- Opening Delimiter -

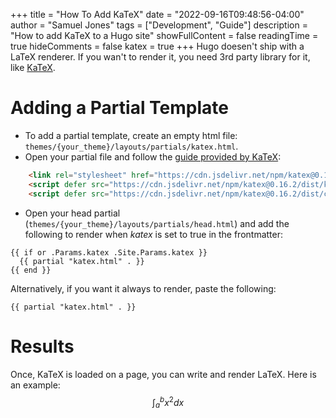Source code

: +++
title = "How To Add KaTeX"
date = "2022-09-16T09:48:56-04:00"
author = "Samuel Jones"
tags = ["Development", "Guide"]
description = "How to add KaTeX to a Hugo site"
showFullContent = false
readingTime = true
hideComments = false
katex = true
+++
Hugo doesen't ship with a LaTeX renderer. If you wan't to render it, you need 3rd party library for it, like [KaTeX](https://katex.org/).

# Adding a Partial Template
- To add a partial template, create an empty html file: ```themes/{your_theme}/layouts/partials/katex.html```.
- Open your partial file and follow the [guide provided by KaTeX](https://katex.org/docs/browser.html):
```html
    <link rel="stylesheet" href="https://cdn.jsdelivr.net/npm/katex@0.16.2/dist/katex.min.css" integrity="sha384-bYdxxUwYipFNohQlHt0bjN/LCpueqWz13HufFEV1SUatKs1cm4L6fFgCi1jT643X" crossorigin="anonymous">
    <script defer src="https://cdn.jsdelivr.net/npm/katex@0.16.2/dist/katex.min.js" integrity="sha384-Qsn9KnoKISj6dI8g7p1HBlNpVx0I8p1SvlwOldgi3IorMle61nQy4zEahWYtljaz" crossorigin="anonymous"></script>
    <script defer src="https://cdn.jsdelivr.net/npm/katex@0.16.2/dist/contrib/auto-render.min.js" integrity="sha384-+VBxd3r6XgURycqtZ117nYw44OOcIax56Z4dCRWbxyPt0Koah1uHoK0o4+/RRE05" crossorigin="anonymous" onload="renderMathInElement(document.body);"></script>
```

- Open your head partial (```themes/{your_theme}/layouts/partials/head.html```) and add the following to render when _katex_ is set to true in the frontmatter:
```
{{ if or .Params.katex .Site.Params.katex }}
  {{ partial "katex.html" . }}
{{ end }}
```

Alternatively, if you want it always to render, paste the following:
```
{{ partial "katex.html" . }}
```

# Results
Once, KaTeX is loaded on a page, you can write and render LaTeX. Here is an example: $$\int_{a}^{b} x^2 dx$$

- Closing Delimiter -

- What you need to do
Each line above with the string "jsdelivr" in it should be located and copied.

- Exercise output
    <link rel="stylesheet" href="https://cdn.jsdelivr.net/npm/katex@0.16.2/dist/katex.min.css" integrity="sha384-bYdxxUwYipFNohQlHt0bjN/LCpueqWz13HufFEV1SUatKs1cm4L6fFgCi1jT643X" crossorigin="anonymous">
    <script defer src="https://cdn.jsdelivr.net/npm/katex@0.16.2/dist/katex.min.js" integrity="sha384-Qsn9KnoKISj6dI8g7p1HBlNpVx0I8p1SvlwOldgi3IorMle61nQy4zEahWYtljaz" crossorigin="anonymous"></script>
    <script defer src="https://cdn.jsdelivr.net/npm/katex@0.16.2/dist/contrib/auto-render.min.js" integrity="sha384-+VBxd3r6XgURycqtZ117nYw44OOcIax56Z4dCRWbxyPt0Koah1uHoK0o4+/RRE05" crossorigin="anonymous" onload="renderMathInElement(document.body);"></script>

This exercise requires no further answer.